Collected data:
%%

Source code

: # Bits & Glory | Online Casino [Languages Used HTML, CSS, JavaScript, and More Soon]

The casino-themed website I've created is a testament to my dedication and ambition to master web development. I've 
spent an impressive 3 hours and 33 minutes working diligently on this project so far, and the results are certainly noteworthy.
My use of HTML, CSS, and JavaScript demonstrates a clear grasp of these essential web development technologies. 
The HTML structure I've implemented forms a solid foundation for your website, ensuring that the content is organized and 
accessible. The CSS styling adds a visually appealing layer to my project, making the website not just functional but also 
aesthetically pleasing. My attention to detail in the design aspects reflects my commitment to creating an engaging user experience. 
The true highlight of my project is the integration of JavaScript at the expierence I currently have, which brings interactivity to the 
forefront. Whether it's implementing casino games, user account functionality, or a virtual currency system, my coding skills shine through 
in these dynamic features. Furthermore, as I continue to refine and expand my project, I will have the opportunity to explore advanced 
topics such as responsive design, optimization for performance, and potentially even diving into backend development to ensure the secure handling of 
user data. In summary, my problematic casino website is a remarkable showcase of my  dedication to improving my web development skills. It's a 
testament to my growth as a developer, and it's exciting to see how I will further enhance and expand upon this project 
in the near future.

%%

# [Task instructions]
Please retype all of the records above exactly as they are.

# [Result of this task]
Source code

: # Bits & Glory | Online Casino [Languages Used HTML, CSS, JavaScript, and More Soon]

The casino-themed website I've created is a testament to my dedication and ambition to master web development. I've 
spent an impressive 3 hours and 33 minutes working diligently on this project so far, and the results are certainly noteworthy.
My use of HTML, CSS, and JavaScript demonstrates a clear grasp of these essential web development technologies. 
The HTML structure I've implemented forms a solid foundation for your website, ensuring that the content is organized and 
accessible. The CSS styling adds a visually appealing layer to my project, making the website not just functional but also 
aesthetically pleasing. My attention to detail in the design aspects reflects my commitment to creating an engaging user experience. 
The true highlight of my project is the integration of JavaScript at the expierence I currently have, which brings interactivity to the 
forefront. Whether it's implementing casino games, user account functionality, or a virtual currency system, my coding skills shine through 
in these dynamic features. Furthermore, as I continue to refine and expand my project, I will have the opportunity to explore advanced 
topics such as responsive design, optimization for performance, and potentially even diving into backend development to ensure the secure handling of 
user data. In summary, my problematic casino website is a remarkable showcase of my  dedication to improving my web development skills. It's a 
testament to my growth as a developer, and it's exciting to see how I will further enhance and expand upon this project 
in the near future.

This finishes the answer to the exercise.